[Dataset entries]
------------------------------
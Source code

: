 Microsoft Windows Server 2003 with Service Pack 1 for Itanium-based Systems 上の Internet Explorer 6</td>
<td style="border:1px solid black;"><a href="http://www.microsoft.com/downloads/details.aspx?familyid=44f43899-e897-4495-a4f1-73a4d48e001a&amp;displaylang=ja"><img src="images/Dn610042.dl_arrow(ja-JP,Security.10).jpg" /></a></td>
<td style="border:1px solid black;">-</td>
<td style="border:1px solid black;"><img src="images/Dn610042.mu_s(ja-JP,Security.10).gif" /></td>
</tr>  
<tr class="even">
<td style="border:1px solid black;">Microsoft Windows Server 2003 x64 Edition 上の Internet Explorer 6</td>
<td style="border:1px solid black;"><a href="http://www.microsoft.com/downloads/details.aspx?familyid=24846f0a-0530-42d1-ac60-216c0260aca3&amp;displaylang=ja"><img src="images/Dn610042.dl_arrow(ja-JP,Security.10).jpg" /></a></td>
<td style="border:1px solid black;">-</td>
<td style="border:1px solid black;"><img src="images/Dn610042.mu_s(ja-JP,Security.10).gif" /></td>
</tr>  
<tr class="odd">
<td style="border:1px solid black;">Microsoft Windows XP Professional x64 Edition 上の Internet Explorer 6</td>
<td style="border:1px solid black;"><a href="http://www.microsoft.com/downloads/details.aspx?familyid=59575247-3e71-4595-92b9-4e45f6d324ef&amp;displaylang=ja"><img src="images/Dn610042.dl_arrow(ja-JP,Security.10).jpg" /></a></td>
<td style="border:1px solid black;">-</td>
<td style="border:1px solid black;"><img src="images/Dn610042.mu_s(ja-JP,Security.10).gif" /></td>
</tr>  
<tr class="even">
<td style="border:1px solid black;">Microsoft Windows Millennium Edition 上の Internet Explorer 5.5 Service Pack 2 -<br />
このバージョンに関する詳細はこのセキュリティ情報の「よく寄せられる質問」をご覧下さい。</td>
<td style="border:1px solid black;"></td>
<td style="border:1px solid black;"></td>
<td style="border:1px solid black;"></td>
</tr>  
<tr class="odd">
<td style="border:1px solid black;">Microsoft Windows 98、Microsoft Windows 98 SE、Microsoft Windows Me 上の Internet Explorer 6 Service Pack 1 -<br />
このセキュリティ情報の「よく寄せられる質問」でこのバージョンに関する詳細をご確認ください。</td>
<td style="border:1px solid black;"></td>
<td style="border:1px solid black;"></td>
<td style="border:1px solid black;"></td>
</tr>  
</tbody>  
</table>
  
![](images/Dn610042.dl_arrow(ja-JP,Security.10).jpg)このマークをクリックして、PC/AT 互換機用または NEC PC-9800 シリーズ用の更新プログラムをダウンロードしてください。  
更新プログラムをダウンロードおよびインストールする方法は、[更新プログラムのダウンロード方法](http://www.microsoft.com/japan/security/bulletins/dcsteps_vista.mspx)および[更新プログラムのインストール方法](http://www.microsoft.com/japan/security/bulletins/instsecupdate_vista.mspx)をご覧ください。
------------------------------
Restate word for word the lines above, beginning with the one that contains "2003 x64 Edition 上の Internet Explorer 6</td>" and ending with the last line.

(Solved exercise):
<td style="border:1px solid black;">Microsoft Windows Server 2003 x64 Edition 上の Internet Explorer 6</td>
<td style="border:1px solid black;"><a href="http://www.microsoft.com/downloads/details.aspx?familyid=24846f0a-0530-42d1-ac60-216c0260aca3&amp;displaylang=ja"><img src="images/Dn610042.dl_arrow(ja-JP,Security.10).jpg" /></a></td>
<td style="border:1px solid black;">-</td>
<td style="border:1px solid black;"><img src="images/Dn610042.mu_s(ja-JP,Security.10).gif" /></td>
</tr>  
<tr class="odd">
<td style="border:1px solid black;">Microsoft Windows XP Professional x64 Edition 上の Internet Explorer 6</td>
<td style="border:1px solid black;"><a href="http://www.microsoft.com/downloads/details.aspx?familyid=59575247-3e71-4595-92b9-4e45f6d324ef&amp;displaylang=ja"><img src="images/Dn610042.dl_arrow(ja-JP,Security.10).jpg" /></a></td>
<td style="border:1px solid black;">-</td>
<td style="border:1px solid black;"><img src="images/Dn610042.mu_s(ja-JP,Security.10).gif" /></td>
</tr>  
<tr class="even">
<td style="border:1px solid black;">Microsoft Windows Millennium Edition 上の Internet Explorer 5.5 Service Pack 2 -<br />
このバージョンに関する詳細はこのセキュリティ情報の「よく寄せられる質問」をご覧下さい。</td>
<td style="border:1px solid black;"></td>
<td style="border:1px solid black;"></td>
<td style="border:1px solid black;"></td>
</tr>  
<tr class="odd">
<td style="border:1px solid black;">Microsoft Windows 98、Microsoft Windows 98 SE、Microsoft Windows Me 上の Internet Explorer 6 Service Pack 1 -<br />
このセキュリティ情報の「よく寄せられる質問」でこのバージョンに関する詳細をご確認ください。</td>
<td style="border:1px solid black;"></td>
<td style="border:1px solid black;"></td>
<td style="border:1px solid black;"></td>
</tr>  
</tbody>  
</table>
  
![](images/Dn610042.dl_arrow(ja-JP,Security.10).jpg)このマークをクリックして、PC/AT 互換機用または NEC PC-9800 シリーズ用の更新プログラムをダウンロードしてください。  
更新プログラムをダウンロードおよびインストールする方法は、[更新プログラムのダウンロード方法](http://www.microsoft.com/japan/security/bulletins/dcsteps_vista.mspx)および[更新プログラムのインストール方法](http://www.microsoft.com/japan/security/bulletins/instsecupdate_vista.mspx)をご覧ください。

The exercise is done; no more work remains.